After long debates and voting, CallWeaver is born. The name OpenPBX.org was a good name but there was a conflict with the product from Voicetronix.
So the website, mailing list, svn, bug tracker are all up. And now developers are focusing to bring stable T.38 gateway.
How is the machine setup?
general
The server is running Gentoo under Xen. For the website, code browser and bug tracker we use retrospectiva, which uses Ruby on Rails. Subversion is just as the code repository, postfix+clamav-milter+sqlgrey+mailman for the mailing lists.
web
The first attempt was suing Apache and fastcgi for Ruby on Rails, but the perfomance was terrible and I noticed that Apache was still forking cgi instead of using fcgi, I couldn’t find the cause quick enough so I moved on.
So the second attempt was to use it with lighttpd, but found out later that lighttpd won’t work with subversion so apache is still needed. No problem you may think, just use llighttpd as a reverse proxy, well I did that and lighttpd was suffering from massive memory leaks with its mod_proxy. After a svn check out lighttpd was using more than 400MB.

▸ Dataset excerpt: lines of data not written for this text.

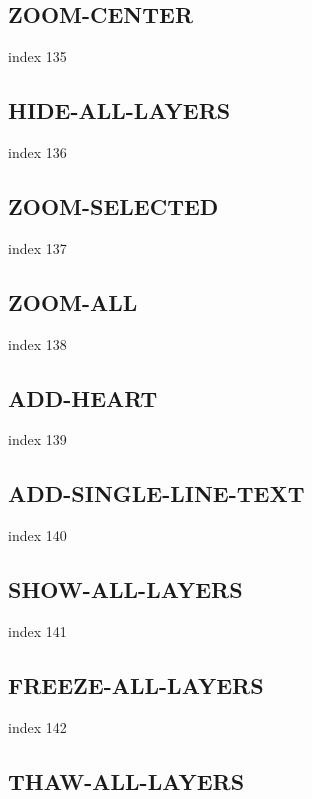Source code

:\documentclass[a4paper]{report}
\begin{document}
{{{{{{{{{{{{{\subsection{ZOOM-CENTER}

index 135

\subsection{HIDE-ALL-LAYERS}

index 136

\subsection{ZOOM-SELECTED}

index 137

\subsection{ZOOM-ALL}

index 138

\subsection{ADD-HEART}

index 139

\subsection{ADD-SINGLE-LINE-TEXT}

index 140

\subsection{SHOW-ALL-LAYERS}

index 141

\subsection{FREEZE-ALL-LAYERS}

index 142

\subsection{THAW-ALL-LAYERS}

}}}}}}}}}}}}}
\end{document}

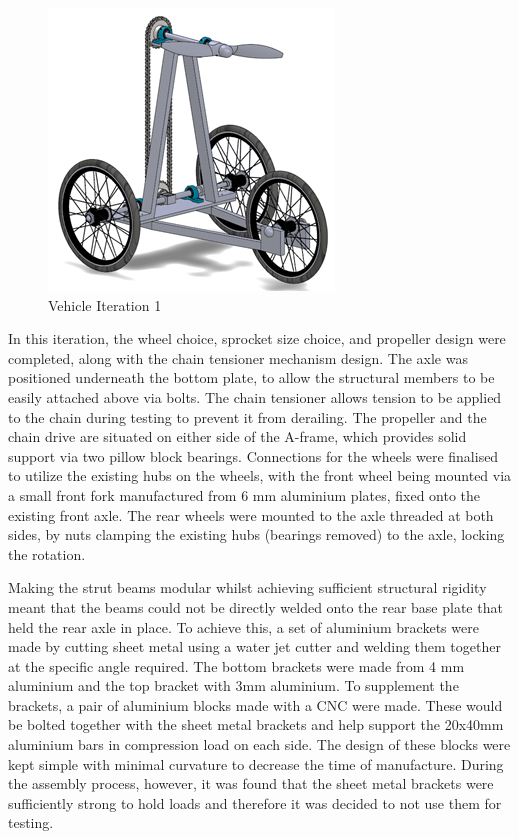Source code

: 
\begin{figure}[!htbp]
    \centering
    \includegraphics{images/part9/drivetrainIter1.png}
    \caption{Vehicle Iteration 1}
    \label{fig:dtIter1}
\end{figure}

In this iteration, the wheel choice, sprocket size choice, and propeller design were completed, along with the chain tensioner mechanism design. The axle was positioned underneath the bottom plate, to allow the structural members to be easily attached above via bolts. The chain tensioner allows tension to be applied to the chain during testing to prevent it from derailing. The propeller and the chain drive are situated on either side of the A-frame, which provides solid support via two pillow block bearings. Connections for the wheels were finalised to utilize the existing hubs on the wheels, with the front wheel being mounted via a small front fork manufactured from 6 mm aluminium plates, fixed onto the existing front axle. The rear wheels were mounted to the axle threaded at both sides, by nuts clamping the existing hubs (bearings removed) to the axle, locking the rotation.

Making the strut beams modular whilst achieving sufficient structural rigidity meant that the beams could not be directly welded onto the rear base plate that held the rear axle in place. To achieve this, a set of aluminium brackets were made by cutting sheet metal using a water jet cutter and welding them together at the specific angle required. The bottom brackets were made from 4 mm aluminium and the top bracket with 3mm aluminium. To supplement the brackets, a pair of aluminium blocks made with a CNC were made. These would be bolted together with the sheet metal brackets and help support the 20x40mm aluminium bars in compression load on each side. The design of these blocks were kept simple with minimal curvature to decrease the time of manufacture. During the assembly process, however, it was found that the sheet metal brackets were sufficiently strong to hold loads and therefore it was decided to not use them for testing.

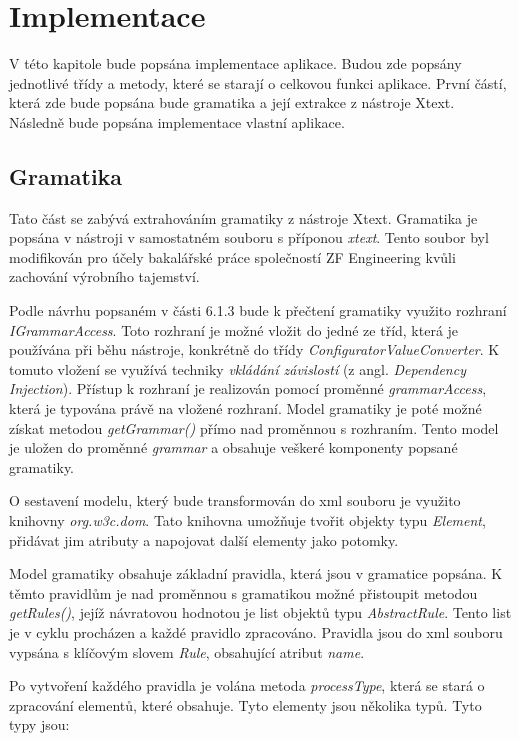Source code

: \chapter{Implementace}

V této kapitole bude popsána implementace aplikace. Budou zde popsány jednotlivé třídy a metody, které se starají o celkovou funkci aplikace. První částí, která zde bude popsána bude gramatika a její extrakce z nástroje Xtext. Následně bude popsána implementace vlastní aplikace.

\section{Gramatika}

Tato část se zabývá extrahováním gramatiky z nástroje Xtext. Gramatika je popsána v nástroji v samostatném souboru s příponou \textit{xtext}. Tento soubor byl modifikován pro účely bakalářské práce společností ZF Engineering kvůli zachování výrobního tajemství.

Podle návrhu popsaném v části 6.1.3 bude k přečtení gramatiky využito rozhraní \textit{IGrammarAccess}. Toto rozhraní je možné vložit do jedné ze tříd, která je používána při běhu nástroje, konkrétně do třídy \textit{ConfiguratorValueConverter}. K tomuto vložení se využívá techniky \textit{vkládání závislostí} (z angl. \textit{Dependency Injection}). Přístup k rozhraní je realizován pomocí proměnné \textit{grammarAccess}, která je typována právě na vložené rozhraní. Model gramatiky je poté možné získat metodou \textit{getGrammar()} přímo nad proměnnou s rozhraním. Tento model je uložen do proměnné \textit{grammar} a obsahuje veškeré komponenty popsané gramatiky. 

O sestavení modelu, který bude transformován do xml souboru je využito knihovny \textit{org.w3c.dom}. Tato knihovna umožňuje tvořit objekty typu \textit{Element}, přidávat jim atributy a napojovat další elementy jako potomky. 

Model gramatiky obsahuje základní pravidla, která jsou v gramatice popsána. K těmto pravidlům je nad proměnnou s gramatikou možné přistoupit metodou \textit{getRules()}, jejíž návratovou hodnotou je list objektů typu \textit{AbstractRule}. Tento list je v cyklu procházen a každé pravidlo zpracováno. Pravidla jsou do xml souboru vypsána s klíčovým slovem \textit{Rule}, obsahující atribut \textit{name}.

Po vytvoření každého pravidla je volána metoda \textit{processType}, která se stará o zpracování elementů, které obsahuje. Tyto elementy jsou několika typů. Tyto typy jsou: 

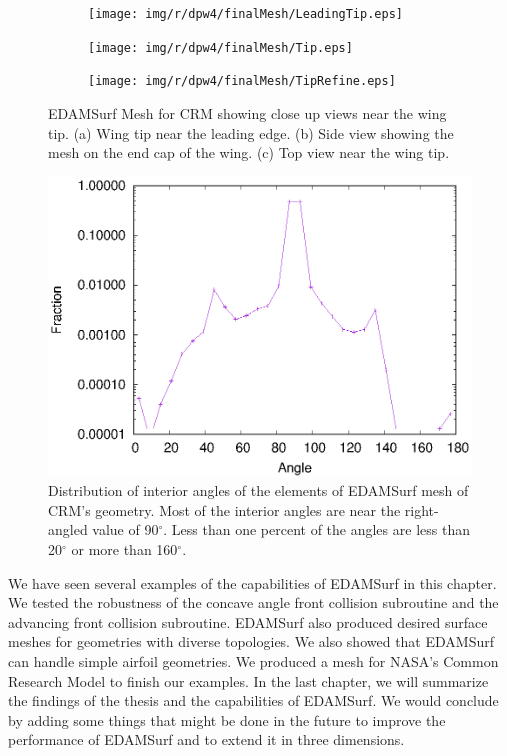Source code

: \begin{figure}[!hbt]
	\centering
	\begin{subfigure}{\textwidth}
		\centering
		\texttt{[image: img/r/dpw4/finalMesh/LeadingTip.eps]}
		\caption{}
		\label{dLeadingTip}
	\end{subfigure}
	\begin{subfigure}{\textwidth}
		\centering
		\texttt{[image: img/r/dpw4/finalMesh/Tip.eps]}
		\caption{}
		\label{dTip}
	\end{subfigure}    
	\begin{subfigure}{\textwidth}
		\centering
		\texttt{[image: img/r/dpw4/finalMesh/TipRefine.eps]}
		\caption{}
		\label{dTipRefine}
	\end{subfigure}
	\caption[Close up views near wing tip of EDAMSurf mesh of CRM.]{EDAMSurf Mesh for CRM showing close up views near the wing tip. (a) Wing tip near the leading edge. (b) Side view showing the mesh on the end cap of the wing. (c) Top view near the wing tip.}
	\label{fig-dpw4Tip}
\end{figure}

\begin{figure}
	\centering
	\includegraphics[width=0.8\linewidth]{img/r/dpw4/quality.eps}
	\caption[Quality of EDAMSurf mesh for CRM showing the distribution of interior angles.]{Distribution of interior angles of the elements of EDAMSurf mesh of CRM's geometry. Most of the interior angles are near the right-angled value of 90$^\circ$. Less than one percent of the angles are less than 20$^\circ$ or more than 160$^\circ$.}
	\label{fig-quality}
\end{figure}

We have seen several examples of the capabilities of EDAMSurf in this chapter. We tested the robustness of the concave angle front collision subroutine and the advancing front collision subroutine. EDAMSurf also produced desired surface meshes for geometries with diverse topologies. We also showed that EDAMSurf can handle simple airfoil geometries. We produced a mesh for NASA's Common Research Model to finish our examples. In the last chapter, we will summarize the findings of the thesis and the capabilities of EDAMSurf. We would conclude by adding some things that might be done in the future to improve the performance of EDAMSurf and to extend it in three dimensions.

The final solution is using mongrel to serve Ruby on Rails pages and use Apache as reverse proxy, Apache also serves subverion directly using mod_dav and mod_svn. Which works fine.
svn
Migrating the svn was done using svm which is a perl tool to mirro the svn. For svn write access I use mod_auth_external and a small perl script to let the users authenticate themselfs with the credentials in the retrospectiva’s DB.